The staircase is an odd, fluid and queer space that exists as a threshold for human growth.
Threshold features solo performances representing autonomy within a larger system of interconnectivity. These transitional spaces bridge gaps toward other destinations.
A certain step may change things.
A certain step may evoke something new.
One action will lead to another.
PROGRAM DETAILS

lwrds duniam
Date: Sunday, April 13
Start time: 3:00pm
Duration: 1 hour
Location: 1755 Lake Shore Blvd West, Toronto, M6S 5A3
Sunnyside Park revetment steps, adjacent to the boardwalk south of Gus Ryder outdoor pool. Intersection of Parkside Drive & Lake Shore Boulevard West.

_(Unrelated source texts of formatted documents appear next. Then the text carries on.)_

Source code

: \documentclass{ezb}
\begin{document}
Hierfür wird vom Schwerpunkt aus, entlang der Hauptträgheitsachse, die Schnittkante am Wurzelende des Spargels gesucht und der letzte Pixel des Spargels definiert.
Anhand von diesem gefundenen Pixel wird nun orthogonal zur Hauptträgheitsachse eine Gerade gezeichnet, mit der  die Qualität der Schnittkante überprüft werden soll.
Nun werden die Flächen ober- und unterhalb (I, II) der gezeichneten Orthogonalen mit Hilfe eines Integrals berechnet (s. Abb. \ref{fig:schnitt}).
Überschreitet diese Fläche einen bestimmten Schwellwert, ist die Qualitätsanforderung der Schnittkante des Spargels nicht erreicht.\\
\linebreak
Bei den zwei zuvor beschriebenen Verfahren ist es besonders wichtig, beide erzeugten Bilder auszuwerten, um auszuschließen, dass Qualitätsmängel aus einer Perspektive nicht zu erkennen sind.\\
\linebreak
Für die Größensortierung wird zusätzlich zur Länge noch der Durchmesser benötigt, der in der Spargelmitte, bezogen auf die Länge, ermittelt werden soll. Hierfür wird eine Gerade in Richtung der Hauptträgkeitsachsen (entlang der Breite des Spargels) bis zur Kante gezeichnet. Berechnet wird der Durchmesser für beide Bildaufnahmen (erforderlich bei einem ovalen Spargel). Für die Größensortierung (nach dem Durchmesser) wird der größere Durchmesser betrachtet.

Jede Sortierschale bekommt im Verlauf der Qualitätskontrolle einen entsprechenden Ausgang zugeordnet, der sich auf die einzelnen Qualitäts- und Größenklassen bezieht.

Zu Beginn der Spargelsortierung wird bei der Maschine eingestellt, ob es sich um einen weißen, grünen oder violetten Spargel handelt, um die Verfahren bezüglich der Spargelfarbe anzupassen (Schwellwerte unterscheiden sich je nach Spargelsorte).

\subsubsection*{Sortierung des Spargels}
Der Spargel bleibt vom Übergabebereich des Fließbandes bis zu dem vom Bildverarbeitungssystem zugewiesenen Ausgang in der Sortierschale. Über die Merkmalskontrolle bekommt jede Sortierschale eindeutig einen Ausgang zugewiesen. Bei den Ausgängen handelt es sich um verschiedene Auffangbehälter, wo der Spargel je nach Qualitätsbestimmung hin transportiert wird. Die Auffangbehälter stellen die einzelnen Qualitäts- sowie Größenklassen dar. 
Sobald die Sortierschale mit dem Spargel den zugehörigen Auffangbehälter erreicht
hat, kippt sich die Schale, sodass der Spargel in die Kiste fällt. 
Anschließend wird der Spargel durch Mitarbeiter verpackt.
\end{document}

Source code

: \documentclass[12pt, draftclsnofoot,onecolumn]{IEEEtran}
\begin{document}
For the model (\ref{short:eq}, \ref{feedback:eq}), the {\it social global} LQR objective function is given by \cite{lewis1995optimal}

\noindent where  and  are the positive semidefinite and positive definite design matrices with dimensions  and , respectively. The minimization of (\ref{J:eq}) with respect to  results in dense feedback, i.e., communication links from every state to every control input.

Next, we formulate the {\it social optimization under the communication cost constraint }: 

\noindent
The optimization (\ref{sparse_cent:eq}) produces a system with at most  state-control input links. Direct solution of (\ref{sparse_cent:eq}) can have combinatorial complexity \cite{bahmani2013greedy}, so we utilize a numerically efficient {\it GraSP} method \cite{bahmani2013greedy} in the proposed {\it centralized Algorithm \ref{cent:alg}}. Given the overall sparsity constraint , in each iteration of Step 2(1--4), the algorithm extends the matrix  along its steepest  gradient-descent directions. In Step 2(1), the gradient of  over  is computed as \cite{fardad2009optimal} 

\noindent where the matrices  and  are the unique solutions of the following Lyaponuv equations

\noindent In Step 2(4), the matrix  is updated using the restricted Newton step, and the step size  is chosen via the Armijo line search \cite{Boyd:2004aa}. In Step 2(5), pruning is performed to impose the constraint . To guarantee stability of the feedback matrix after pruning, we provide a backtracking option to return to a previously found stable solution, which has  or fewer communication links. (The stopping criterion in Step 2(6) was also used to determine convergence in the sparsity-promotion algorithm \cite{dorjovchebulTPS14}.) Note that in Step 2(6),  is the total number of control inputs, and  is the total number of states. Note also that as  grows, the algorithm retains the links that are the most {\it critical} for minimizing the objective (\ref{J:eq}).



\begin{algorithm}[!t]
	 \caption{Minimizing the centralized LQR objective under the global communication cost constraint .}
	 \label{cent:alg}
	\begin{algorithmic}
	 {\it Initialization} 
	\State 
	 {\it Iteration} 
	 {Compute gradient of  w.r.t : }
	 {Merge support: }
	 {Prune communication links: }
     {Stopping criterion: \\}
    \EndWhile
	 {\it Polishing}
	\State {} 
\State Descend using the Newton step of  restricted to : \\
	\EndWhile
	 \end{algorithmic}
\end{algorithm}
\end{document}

I often dream of stairs surrounded by bodies of water. There are spiritual interpretations for staircases that consider them symbolic for life’s journeys and the cyclical nature of death and rebirth. oneiric, atemporal, sanctuary space is a site-specific land-based performance dreamscape, collaborating with the energies of the stones in relationship to the lake, tapping into their memories, and connecting my body to the magic of the water and land.

Isaak Fong
Date: Saturday, April 19
Start Time: 9:00am
Duration: 25 minutes
Location: Harbord Street Bridge, Harbord Street & Grace Street, 400 Grace St, Toronto, M6G 3A9
Performance consists of a 10-minute field study presentation followed by a 15-minute performance. After the performance, audience is invited to join in walking the route of Garrison Creek with the artist and other “walking collaborators” to the creek head at Lake Ontario near old Fort York (approximate walk duration 1.5 hours).

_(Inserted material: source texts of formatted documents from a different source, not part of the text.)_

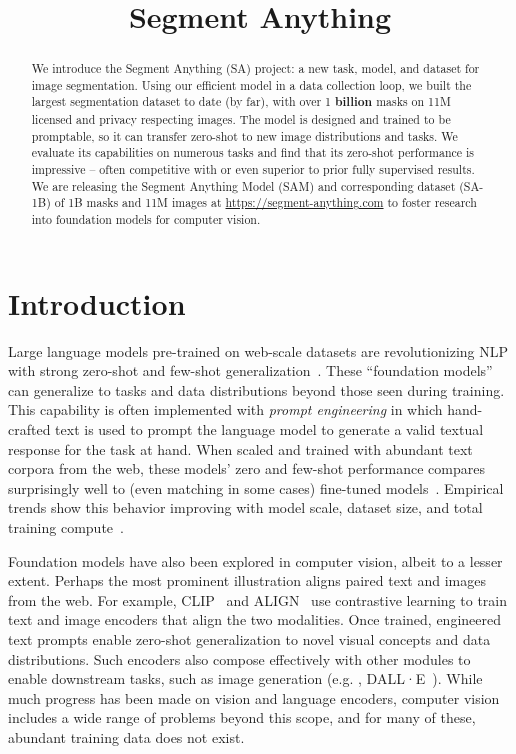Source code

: \title{Segment Anything}

\begin{abstract}
We introduce the Segment Anything (SA) project: a new task, model, and dataset for image segmentation. Using our efficient model in a data collection loop, we built the largest segmentation dataset to date (by far), with over 1 \textbf{billion} masks on 11M licensed and privacy respecting images. The model is designed and trained to be promptable, so it can transfer zero-shot to new image distributions and tasks. We evaluate its capabilities on numerous tasks and find that its zero-shot performance is impressive -- often competitive with or even superior to prior fully supervised results. We are releasing the Segment Anything Model (SAM) and corresponding dataset (\mbox{SA-1B}) of 1B masks and 11M images at \href{https://segment-anything.com}{https://segment-anything.com} to foster research into foundation models for computer vision.
\end{abstract}

\section{Introduction}\label{sec:intro}

Large language models pre-trained on web-scale datasets are revolutionizing NLP with strong zero-shot and few-shot generalization~\cite{Brown2020}. These ``foundation models''~\cite{bommasani2021opportunities} can generalize to tasks and data distributions beyond those seen during training. This capability is often implemented with \emph{prompt engineering} in which hand-crafted text is used to prompt the language model to generate a valid textual response for the task at hand. When scaled and trained with abundant text corpora from the web, these models' zero and few-shot performance compares surprisingly well to (even matching in some cases) fine-tuned models~\cite{Brown2020,chowdhery2022palm}. Empirical trends show this behavior improving with model scale, dataset size, and total training compute~\cite{kaplan2020scaling,Brown2020,chowdhery2022palm,hoffmann2022training}.

Foundation models have also been explored in computer vision, albeit to a lesser extent. Perhaps the most prominent illustration aligns paired text and images from the web. For example, CLIP~\cite{Radford2021} and ALIGN~\cite{jia2021scaling} use contrastive learning to train text and image encoders that align the two modalities. Once trained, engineered text prompts enable zero-shot generalization to novel visual concepts and data distributions. Such encoders also compose effectively with other modules to enable downstream tasks, such as image generation (e.g. , DALL·E~\cite{Ramesh2021}). While much progress has been made on vision and language encoders, computer vision includes a wide range of problems beyond this scope, and for many of these, abundant training data does not exist.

A field study where artist Isaak Fong performs the role of para-anthropologist/eighteenth-century log driver to facilitate a group “re-excavation” of The Lost Giant Steps buried along the western abutment of the Harbord Street Bridge to break up the “Log Jams” that conceal the City’s buried hydrology.

Tess Martens
Date: Saturday, April 26
Start Time: 9:00am
Duration: 1 to 3 hours
Location: Baldwin Steps, Davenport Road & Spadina Road, 486 Davenport Road, Toronto, M5R 2V3
Whether it be daily workdays or nightly parties, I grind. The travel to work 9-5 grind. The nightclub genital grind. Grind on stairwell railings with a skateboard just like Tony Hawk’s video game. In this performance, I will be climbing the Toronto Baldwin Park steps and sliding down the railing until I get too tired or my vagina hurts from the “pole burn”. After each grind, using sanitary wipes to clean the public railings. Showing the play and leisure of sliding down the railings and the work and labour of cleaning afterwards. I will wear a women’s suit with a skirt and pink underwear to be a working 9-5 woman. Bridget Jones’ famous scene where a camera catches her sliding down a fire pole and the audience can see her knickers will be references. I will play Dolly Parton’s Working 9 to 5 on repeat on a boombox. Grinding 9-5 is a feminist and humorous performance about work and leisure with an absurdist take.